On Wednesday, an OPEC meeting ended with a failure to reach any agreement to increase oil production. Oil prices immediate jumped due to supply shortage concerns.

However, they might not stay high for long.

The meeting failed because the members were sharply divided into two camps. One side, led by Saudi Arabia, wants to increase oil production. Another, led by Iran, wants to stay put. The inability to compromise failed to produce any action, hence the lack of new or higher output quotas.

Nevertheless, Saudi Arabia has indicated that it is willing to defy OPEC quotas and unilaterally increase production. 

“Let the buyers come and we will supply them with what they want, whatever they need,” said Saudi Arabia’s oil minister, Ali al-Naimi, reported Platts.

OPEC, like any other cartel, is only as strong as its members’ willingness to stick to quotas. The fact that its largest member will probably break ranks just dealt it a death blow.

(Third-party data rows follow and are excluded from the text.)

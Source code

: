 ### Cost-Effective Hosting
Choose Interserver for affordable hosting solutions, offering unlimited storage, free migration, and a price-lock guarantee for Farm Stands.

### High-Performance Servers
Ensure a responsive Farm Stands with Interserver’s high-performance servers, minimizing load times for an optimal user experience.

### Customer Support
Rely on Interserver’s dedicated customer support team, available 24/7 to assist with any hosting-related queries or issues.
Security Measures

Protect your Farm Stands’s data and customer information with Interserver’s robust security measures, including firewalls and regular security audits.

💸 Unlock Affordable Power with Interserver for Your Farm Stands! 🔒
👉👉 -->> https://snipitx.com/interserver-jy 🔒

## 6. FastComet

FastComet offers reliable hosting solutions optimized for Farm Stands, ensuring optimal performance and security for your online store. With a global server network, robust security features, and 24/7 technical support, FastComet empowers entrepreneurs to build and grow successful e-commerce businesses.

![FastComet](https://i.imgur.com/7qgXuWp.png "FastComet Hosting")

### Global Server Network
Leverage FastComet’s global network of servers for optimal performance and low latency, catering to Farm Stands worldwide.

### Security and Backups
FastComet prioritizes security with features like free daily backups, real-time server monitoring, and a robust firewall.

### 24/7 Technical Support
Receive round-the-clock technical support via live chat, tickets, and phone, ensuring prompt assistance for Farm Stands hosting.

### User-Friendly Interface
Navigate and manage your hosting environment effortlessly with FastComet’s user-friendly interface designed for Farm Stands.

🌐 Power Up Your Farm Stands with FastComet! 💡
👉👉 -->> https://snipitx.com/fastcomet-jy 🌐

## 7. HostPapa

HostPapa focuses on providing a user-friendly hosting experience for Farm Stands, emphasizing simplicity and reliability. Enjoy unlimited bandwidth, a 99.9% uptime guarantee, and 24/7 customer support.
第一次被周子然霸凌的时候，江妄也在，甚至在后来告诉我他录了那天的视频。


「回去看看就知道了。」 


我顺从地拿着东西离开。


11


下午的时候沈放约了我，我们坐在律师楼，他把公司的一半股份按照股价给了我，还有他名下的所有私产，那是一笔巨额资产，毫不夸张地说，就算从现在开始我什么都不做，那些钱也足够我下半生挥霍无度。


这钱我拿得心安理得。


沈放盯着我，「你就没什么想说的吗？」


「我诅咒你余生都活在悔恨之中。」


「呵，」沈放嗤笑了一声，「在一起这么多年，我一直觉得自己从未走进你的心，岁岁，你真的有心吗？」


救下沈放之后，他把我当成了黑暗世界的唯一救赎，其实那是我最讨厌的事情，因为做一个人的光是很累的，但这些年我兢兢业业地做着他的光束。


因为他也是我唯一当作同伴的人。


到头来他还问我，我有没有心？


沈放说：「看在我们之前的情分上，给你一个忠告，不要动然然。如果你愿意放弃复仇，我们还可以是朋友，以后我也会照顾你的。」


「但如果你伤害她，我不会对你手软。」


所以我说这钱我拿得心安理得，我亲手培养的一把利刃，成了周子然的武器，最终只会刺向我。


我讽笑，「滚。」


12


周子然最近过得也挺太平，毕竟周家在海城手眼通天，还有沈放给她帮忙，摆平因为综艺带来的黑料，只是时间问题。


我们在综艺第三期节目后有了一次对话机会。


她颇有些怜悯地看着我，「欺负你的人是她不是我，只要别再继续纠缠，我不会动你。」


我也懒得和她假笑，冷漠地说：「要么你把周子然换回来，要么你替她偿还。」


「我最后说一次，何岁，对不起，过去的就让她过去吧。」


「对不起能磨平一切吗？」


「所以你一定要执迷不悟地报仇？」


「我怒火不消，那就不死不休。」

OPEC had a good run for several decades when the prevailing condition was mostly the existence of excess capacity (relative to demand) in many oil-producing countries. Now, the reality is countries like Iran are already producing near capacity while countries like Saudi Arabia are able to and want to produce more (and make more money).    

When push comes to shove, the big Gulf producers couldn’t care less about the integrity of OPEC and the plight of other OPEC members who don’t have the capacity to increase their own productions and will therefore see lower revenues.